YOUR GOAL:
Please reproduce the line containing "## Playbook example" and every line after it in the records below, exactly and with nothing else.

EXTRACTED MATERIAL:
-- Opening Marker --

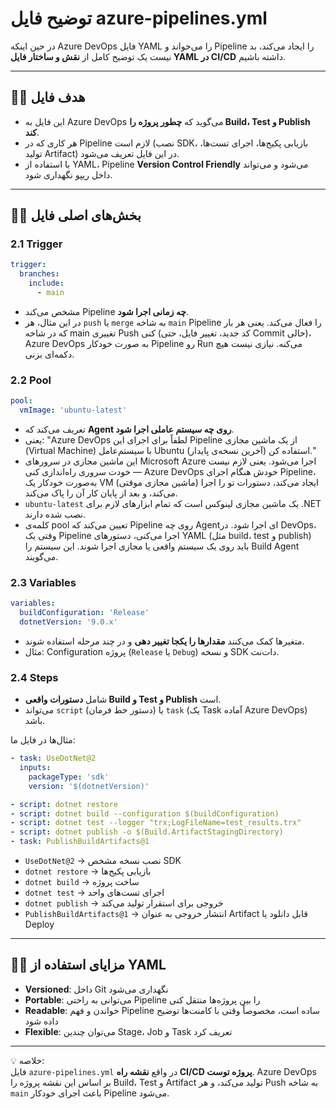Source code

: # توضیح فایل azure-pipelines.yml

در حین اینکه Azure DevOps فایل YAML را می‌خواند و Pipeline را ایجاد می‌کند، بد نیست یک توضیح کامل از **نقش و ساختار فایل YAML در CI/CD** داشته باشیم.

---

## ۱️⃣ هدف فایل

- این فایل به Azure DevOps می‌گوید که **چطور پروژه را Build، Test و Publish کند**.
- هر کاری که در Pipeline لازم است (نصب SDK، بازیابی پکیج‌ها، اجرای تست‌ها، تولید Artifact) در این فایل تعریف می‌شود.
- با استفاده از YAML، Pipeline **Version Control Friendly** می‌شود و می‌تواند داخل ریپو نگهداری شود.

---

## ۲️⃣ بخش‌های اصلی فایل

### 2.1 Trigger
```yaml
trigger:
  branches:
    include:
      - main
```
- مشخص می‌کند Pipeline **چه زمانی اجرا شود**.
- در این مثال، هر `push` یا `merge` به شاخه `main` Pipeline را فعال می‌کند. یعنی هر بار که در شاخه main تغییری Push کنی (کد جدید، تغییر فایل، حتی Commit خالی)، Azure DevOps به صورت خودکار Pipeline رو Run می‌کنه. نیازی نیست هیچ دکمه‌ای بزنی.

### 2.2 Pool
```yaml
pool:
  vmImage: 'ubuntu-latest'
```
- تعریف می‌کند که **Agent روی چه سیستم عاملی اجرا شود**.
- یعنی: "Azure DevOps لطفاً برای اجرای این Pipeline از یک ماشین مجازی (Virtual Machine) با سیستم‌عامل Ubuntu (آخرین نسخه‌ی پایدار) استفاده کن."
- این ماشین مجازی در سرورهای Microsoft Azure اجرا می‌شود. یعنی لازم نیست خودت سروری راه‌اندازی کنی — Azure DevOps خودش هنگام اجرای Pipeline، به‌صورت خودکار یک VM (ماشین مجازی موقتی) ایجاد می‌کند، دستورات تو را اجرا می‌کند، و بعد از پایان کار آن را پاک می‌کند.
- `ubuntu-latest` یک ماشین مجازی لینوکس است که تمام ابزارهای لازم برای .NET نصب شده دارند.
- کلمه‌ی pool تعیین می‌کند که Pipeline روی چه Agent‌ای اجرا شود. در DevOps، وقتی یک Pipeline اجرا می‌کنی، دستورهای YAML (مثل build، test و publish) باید روی یک سیستم واقعی یا مجازی اجرا شوند. این سیستم را Build Agent می‌گویند.

### 2.3 Variables
```yaml
variables:
  buildConfiguration: 'Release'
  dotnetVersion: '9.0.x'
```
- متغیرها کمک می‌کنند **مقدارها را یکجا تغییر دهی** و در چند مرحله استفاده شوند.
- مثال: Configuration پروژه (`Release` یا `Debug`) و نسخه SDK دات‌نت.

### 2.4 Steps
- شامل **دستورات واقعی Build و Test و Publish** است.
- می‌تواند `script` (دستور خط فرمان) یا `task` (یک Task آماده Azure DevOps) باشد.

مثال‌ها در فایل ما:
```yaml
- task: UseDotNet@2
  inputs:
    packageType: 'sdk'
    version: '$(dotnetVersion)'

- script: dotnet restore
- script: dotnet build --configuration $(buildConfiguration)
- script: dotnet test --logger "trx;LogFileName=test_results.trx"
- script: dotnet publish -o $(Build.ArtifactStagingDirectory)
- task: PublishBuildArtifacts@1
```
- `UseDotNet@2` → نصب نسخه مشخص SDK  
- `dotnet restore` → بازیابی پکیج‌ها  
- `dotnet build` → ساخت پروژه  
- `dotnet test` → اجرای تست‌های واحد  
- `dotnet publish` → خروجی برای استقرار تولید می‌کند  
- `PublishBuildArtifacts@1` → انتشار خروجی به عنوان Artifact قابل دانلود یا Deploy

---

## ۳️⃣ مزایای استفاده از YAML

- **Versioned**: داخل Git نگهداری می‌شود  
- **Portable**: می‌توانی به راحتی Pipeline را بین پروژه‌ها منتقل کنی  
- **Readable**: خواندن و فهم Pipeline ساده است، مخصوصاً وقتی با کامنت‌ها توضیح داده شود  
- **Flexible**: می‌توان چندین Stage، Job و Task تعریف کرد

---

💡 خلاصه:  
فایل `azure-pipelines.yml` در واقع **نقشه راه CI/CD پروژه توست**. Azure DevOps بر اساس این نقشه پروژه را Build، Test و Artifact تولید می‌کند، و هر Push به شاخه `main` باعث اجرای خودکار Pipeline می‌شود.

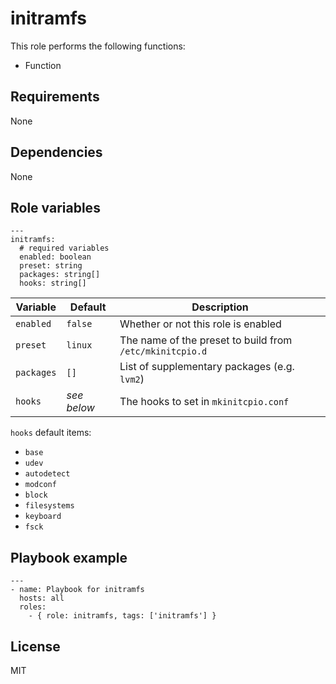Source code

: # initramfs

This role performs the following functions:

- Function

## Requirements

None

## Dependencies

None

## Role variables

```
---
initramfs:
  # required variables
  enabled: boolean
  preset: string
  packages: string[]
  hooks: string[]
```

| Variable   | Default     | Description                                              |
| ---------- | ----------- | -------------------------------------------------------- |
| `enabled`  | `false`     | Whether or not this role is enabled                      |
| `preset`   | `linux`     | The name of the preset to build from `/etc/mkinitcpio.d` |
| `packages` | `[]`        | List of supplementary packages (e.g. `lvm2`)             |
| `hooks`    | _see below_ | The hooks to set in `mkinitcpio.conf`                    |

`hooks` default items:

- `base`
- `udev`
- `autodetect`
- `modconf`
- `block`
- `filesystems`
- `keyboard`
- `fsck`

## Playbook example

```
---
- name: Playbook for initramfs
  hosts: all
  roles:
    - { role: initramfs, tags: ['initramfs'] }
```

## License

MIT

-- Closing Marker --

PROBLEM SOLUTION:
## Playbook example

```
---
- name: Playbook for initramfs
  hosts: all
  roles:
    - { role: initramfs, tags: ['initramfs'] }
```

## License

MIT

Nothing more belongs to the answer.